Excerpts from a dataset
════════════════════
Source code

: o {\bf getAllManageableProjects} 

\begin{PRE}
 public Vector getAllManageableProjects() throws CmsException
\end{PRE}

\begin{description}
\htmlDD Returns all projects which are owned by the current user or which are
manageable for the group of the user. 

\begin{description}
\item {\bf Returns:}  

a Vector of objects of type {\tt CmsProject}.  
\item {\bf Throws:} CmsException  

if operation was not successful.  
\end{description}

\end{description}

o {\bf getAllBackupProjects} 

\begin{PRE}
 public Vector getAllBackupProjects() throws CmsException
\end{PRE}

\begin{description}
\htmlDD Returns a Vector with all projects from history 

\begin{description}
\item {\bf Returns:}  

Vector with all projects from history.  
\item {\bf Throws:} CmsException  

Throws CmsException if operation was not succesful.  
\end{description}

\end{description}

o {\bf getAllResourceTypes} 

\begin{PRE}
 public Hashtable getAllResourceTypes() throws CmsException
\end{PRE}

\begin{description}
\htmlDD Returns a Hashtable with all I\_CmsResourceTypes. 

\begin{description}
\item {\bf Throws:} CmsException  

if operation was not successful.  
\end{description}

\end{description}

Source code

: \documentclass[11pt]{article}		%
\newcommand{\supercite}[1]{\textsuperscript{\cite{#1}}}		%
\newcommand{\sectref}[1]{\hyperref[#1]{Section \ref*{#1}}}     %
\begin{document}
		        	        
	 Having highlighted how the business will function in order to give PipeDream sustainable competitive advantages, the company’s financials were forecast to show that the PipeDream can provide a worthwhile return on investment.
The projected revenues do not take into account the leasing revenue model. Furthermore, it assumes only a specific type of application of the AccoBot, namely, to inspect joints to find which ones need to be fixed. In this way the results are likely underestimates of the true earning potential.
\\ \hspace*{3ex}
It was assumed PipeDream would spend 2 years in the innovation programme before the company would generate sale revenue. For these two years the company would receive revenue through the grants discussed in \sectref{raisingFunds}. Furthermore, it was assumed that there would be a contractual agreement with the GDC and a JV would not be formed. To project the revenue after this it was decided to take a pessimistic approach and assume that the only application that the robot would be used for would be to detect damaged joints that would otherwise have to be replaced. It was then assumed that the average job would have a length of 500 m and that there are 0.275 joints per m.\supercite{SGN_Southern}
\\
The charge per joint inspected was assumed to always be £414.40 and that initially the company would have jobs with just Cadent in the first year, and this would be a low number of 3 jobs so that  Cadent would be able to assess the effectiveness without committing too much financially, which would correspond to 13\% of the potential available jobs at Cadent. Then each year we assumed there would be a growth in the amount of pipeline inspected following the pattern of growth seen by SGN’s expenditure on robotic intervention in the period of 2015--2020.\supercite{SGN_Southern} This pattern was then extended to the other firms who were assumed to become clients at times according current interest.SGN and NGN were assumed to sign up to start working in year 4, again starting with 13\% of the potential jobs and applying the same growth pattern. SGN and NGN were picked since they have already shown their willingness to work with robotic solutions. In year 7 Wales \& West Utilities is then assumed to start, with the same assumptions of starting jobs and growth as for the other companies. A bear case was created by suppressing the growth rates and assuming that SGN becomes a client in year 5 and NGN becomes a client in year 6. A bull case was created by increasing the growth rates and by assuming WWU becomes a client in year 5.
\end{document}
════════════════════
Nothing may be dropped or altered. Copy every line above.

Source code

: o {\bf getAllManageableProjects} 

\begin{PRE}
 public Vector getAllManageableProjects() throws CmsException
\end{PRE}

\begin{description}
\htmlDD Returns all projects which are owned by the current user or which are
manageable for the group of the user. 

\begin{description}
\item {\bf Returns:}  

a Vector of objects of type {\tt CmsProject}.  
\item {\bf Throws:} CmsException  

if operation was not successful.  
\end{description}

\end{description}

o {\bf getAllBackupProjects} 

\begin{PRE}
 public Vector getAllBackupProjects() throws CmsException
\end{PRE}

\begin{description}
\htmlDD Returns a Vector with all projects from history 

\begin{description}
\item {\bf Returns:}  

Vector with all projects from history.  
\item {\bf Throws:} CmsException  

Throws CmsException if operation was not succesful.  
\end{description}

\end{description}

o {\bf getAllResourceTypes} 

\begin{PRE}
 public Hashtable getAllResourceTypes() throws CmsException
\end{PRE}

\begin{description}
\htmlDD Returns a Hashtable with all I\_CmsResourceTypes. 

\begin{description}
\item {\bf Throws:} CmsException  

if operation was not successful.  
\end{description}

\end{description}

Source code

: \documentclass[11pt]{article}		%
\newcommand{\supercite}[1]{\textsuperscript{\cite{#1}}}		%
\newcommand{\sectref}[1]{\hyperref[#1]{Section \ref*{#1}}}     %
\begin{document}
		        	        
	 Having highlighted how the business will function in order to give PipeDream sustainable competitive advantages, the company’s financials were forecast to show that the PipeDream can provide a worthwhile return on investment.
The projected revenues do not take into account the leasing revenue model. Furthermore, it assumes only a specific type of application of the AccoBot, namely, to inspect joints to find which ones need to be fixed. In this way the results are likely underestimates of the true earning potential.
\\ \hspace*{3ex}
It was assumed PipeDream would spend 2 years in the innovation programme before the company would generate sale revenue. For these two years the company would receive revenue through the grants discussed in \sectref{raisingFunds}. Furthermore, it was assumed that there would be a contractual agreement with the GDC and a JV would not be formed. To project the revenue after this it was decided to take a pessimistic approach and assume that the only application that the robot would be used for would be to detect damaged joints that would otherwise have to be replaced. It was then assumed that the average job would have a length of 500 m and that there are 0.275 joints per m.\supercite{SGN_Southern}
\\
The charge per joint inspected was assumed to always be £414.40 and that initially the company would have jobs with just Cadent in the first year, and this would be a low number of 3 jobs so that  Cadent would be able to assess the effectiveness without committing too much financially, which would correspond to 13\% of the potential available jobs at Cadent. Then each year we assumed there would be a growth in the amount of pipeline inspected following the pattern of growth seen by SGN’s expenditure on robotic intervention in the period of 2015--2020.\supercite{SGN_Southern} This pattern was then extended to the other firms who were assumed to become clients at times according current interest.SGN and NGN were assumed to sign up to start working in year 4, again starting with 13\% of the potential jobs and applying the same growth pattern. SGN and NGN were picked since they have already shown their willingness to work with robotic solutions. In year 7 Wales \& West Utilities is then assumed to start, with the same assumptions of starting jobs and growth as for the other companies. A bear case was created by suppressing the growth rates and assuming that SGN becomes a client in year 5 and NGN becomes a client in year 6. A bull case was created by increasing the growth rates and by assuming WWU becomes a client in year 5.
\end{document}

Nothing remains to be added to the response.